Source records:

▼▼▼

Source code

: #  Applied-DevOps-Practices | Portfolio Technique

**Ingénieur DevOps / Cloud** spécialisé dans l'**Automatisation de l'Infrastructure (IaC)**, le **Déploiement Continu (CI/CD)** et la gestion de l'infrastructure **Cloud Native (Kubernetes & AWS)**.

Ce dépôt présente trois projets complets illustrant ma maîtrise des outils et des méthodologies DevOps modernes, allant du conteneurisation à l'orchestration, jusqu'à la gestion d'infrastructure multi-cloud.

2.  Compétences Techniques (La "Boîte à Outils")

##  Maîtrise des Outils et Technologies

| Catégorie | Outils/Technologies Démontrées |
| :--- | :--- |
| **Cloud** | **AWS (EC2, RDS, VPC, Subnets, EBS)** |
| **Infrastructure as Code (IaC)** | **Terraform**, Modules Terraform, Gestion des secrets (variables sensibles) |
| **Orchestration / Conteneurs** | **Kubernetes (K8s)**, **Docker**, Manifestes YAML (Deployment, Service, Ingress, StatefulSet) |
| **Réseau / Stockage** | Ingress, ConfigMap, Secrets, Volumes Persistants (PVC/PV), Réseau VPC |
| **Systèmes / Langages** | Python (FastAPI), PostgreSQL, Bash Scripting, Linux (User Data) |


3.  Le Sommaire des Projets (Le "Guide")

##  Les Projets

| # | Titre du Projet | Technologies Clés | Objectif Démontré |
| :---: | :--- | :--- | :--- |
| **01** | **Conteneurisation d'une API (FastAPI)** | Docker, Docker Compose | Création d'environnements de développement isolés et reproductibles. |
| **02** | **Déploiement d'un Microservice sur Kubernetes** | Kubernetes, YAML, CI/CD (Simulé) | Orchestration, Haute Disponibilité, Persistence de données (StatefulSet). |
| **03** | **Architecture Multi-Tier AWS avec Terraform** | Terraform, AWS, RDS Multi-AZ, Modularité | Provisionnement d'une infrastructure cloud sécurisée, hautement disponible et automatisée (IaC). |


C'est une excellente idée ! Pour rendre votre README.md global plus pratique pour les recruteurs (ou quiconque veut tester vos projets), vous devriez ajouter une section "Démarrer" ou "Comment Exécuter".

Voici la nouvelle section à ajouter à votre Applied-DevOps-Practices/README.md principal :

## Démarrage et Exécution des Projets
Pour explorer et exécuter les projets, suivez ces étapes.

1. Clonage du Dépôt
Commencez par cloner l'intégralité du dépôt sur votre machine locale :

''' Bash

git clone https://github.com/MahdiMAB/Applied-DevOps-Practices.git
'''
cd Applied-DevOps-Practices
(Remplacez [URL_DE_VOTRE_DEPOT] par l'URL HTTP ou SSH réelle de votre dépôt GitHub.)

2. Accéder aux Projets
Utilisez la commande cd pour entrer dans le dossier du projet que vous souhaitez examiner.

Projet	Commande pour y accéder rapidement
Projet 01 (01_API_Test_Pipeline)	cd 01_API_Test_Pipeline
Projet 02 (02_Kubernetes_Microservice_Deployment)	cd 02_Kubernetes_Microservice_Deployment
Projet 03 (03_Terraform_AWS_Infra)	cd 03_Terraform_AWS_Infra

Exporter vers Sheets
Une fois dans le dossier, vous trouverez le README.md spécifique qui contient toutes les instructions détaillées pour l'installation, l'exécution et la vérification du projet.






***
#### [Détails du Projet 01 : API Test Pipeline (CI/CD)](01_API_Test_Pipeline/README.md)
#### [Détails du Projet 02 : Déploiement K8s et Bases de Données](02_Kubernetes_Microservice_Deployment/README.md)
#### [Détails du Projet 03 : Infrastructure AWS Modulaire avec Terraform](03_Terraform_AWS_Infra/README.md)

▲▲▲

Each entry above is to be quoted exactly.

REPLY TO THE TASK:
Source code

: #  Applied-DevOps-Practices | Portfolio Technique

**Ingénieur DevOps / Cloud** spécialisé dans l'**Automatisation de l'Infrastructure (IaC)**, le **Déploiement Continu (CI/CD)** et la gestion de l'infrastructure **Cloud Native (Kubernetes & AWS)**.

Ce dépôt présente trois projets complets illustrant ma maîtrise des outils et des méthodologies DevOps modernes, allant du conteneurisation à l'orchestration, jusqu'à la gestion d'infrastructure multi-cloud.

2.  Compétences Techniques (La "Boîte à Outils")

##  Maîtrise des Outils et Technologies

| Catégorie | Outils/Technologies Démontrées |
| :--- | :--- |
| **Cloud** | **AWS (EC2, RDS, VPC, Subnets, EBS)** |
| **Infrastructure as Code (IaC)** | **Terraform**, Modules Terraform, Gestion des secrets (variables sensibles) |
| **Orchestration / Conteneurs** | **Kubernetes (K8s)**, **Docker**, Manifestes YAML (Deployment, Service, Ingress, StatefulSet) |
| **Réseau / Stockage** | Ingress, ConfigMap, Secrets, Volumes Persistants (PVC/PV), Réseau VPC |
| **Systèmes / Langages** | Python (FastAPI), PostgreSQL, Bash Scripting, Linux (User Data) |


3.  Le Sommaire des Projets (Le "Guide")

##  Les Projets

| # | Titre du Projet | Technologies Clés | Objectif Démontré |
| :---: | :--- | :--- | :--- |
| **01** | **Conteneurisation d'une API (FastAPI)** | Docker, Docker Compose | Création d'environnements de développement isolés et reproductibles. |
| **02** | **Déploiement d'un Microservice sur Kubernetes** | Kubernetes, YAML, CI/CD (Simulé) | Orchestration, Haute Disponibilité, Persistence de données (StatefulSet). |
| **03** | **Architecture Multi-Tier AWS avec Terraform** | Terraform, AWS, RDS Multi-AZ, Modularité | Provisionnement d'une infrastructure cloud sécurisée, hautement disponible et automatisée (IaC). |


C'est une excellente idée ! Pour rendre votre README.md global plus pratique pour les recruteurs (ou quiconque veut tester vos projets), vous devriez ajouter une section "Démarrer" ou "Comment Exécuter".

Voici la nouvelle section à ajouter à votre Applied-DevOps-Practices/README.md principal :

## Démarrage et Exécution des Projets
Pour explorer et exécuter les projets, suivez ces étapes.

1. Clonage du Dépôt
Commencez par cloner l'intégralité du dépôt sur votre machine locale :

''' Bash

git clone https://github.com/MahdiMAB/Applied-DevOps-Practices.git
'''
cd Applied-DevOps-Practices
(Remplacez [URL_DE_VOTRE_DEPOT] par l'URL HTTP ou SSH réelle de votre dépôt GitHub.)

2. Accéder aux Projets
Utilisez la commande cd pour entrer dans le dossier du projet que vous souhaitez examiner.

Projet	Commande pour y accéder rapidement
Projet 01 (01_API_Test_Pipeline)	cd 01_API_Test_Pipeline
Projet 02 (02_Kubernetes_Microservice_Deployment)	cd 02_Kubernetes_Microservice_Deployment
Projet 03 (03_Terraform_AWS_Infra)	cd 03_Terraform_AWS_Infra

Exporter vers Sheets
Une fois dans le dossier, vous trouverez le README.md spécifique qui contient toutes les instructions détaillées pour l'installation, l'exécution et la vérification du projet.






***
#### [Détails du Projet 01 : API Test Pipeline (CI/CD)](01_API_Test_Pipeline/README.md)
#### [Détails du Projet 02 : Déploiement K8s et Bases de Données](02_Kubernetes_Microservice_Deployment/README.md)
#### [Détails du Projet 03 : Infrastructure AWS Modulaire avec Terraform](03_Terraform_AWS_Infra/README.md)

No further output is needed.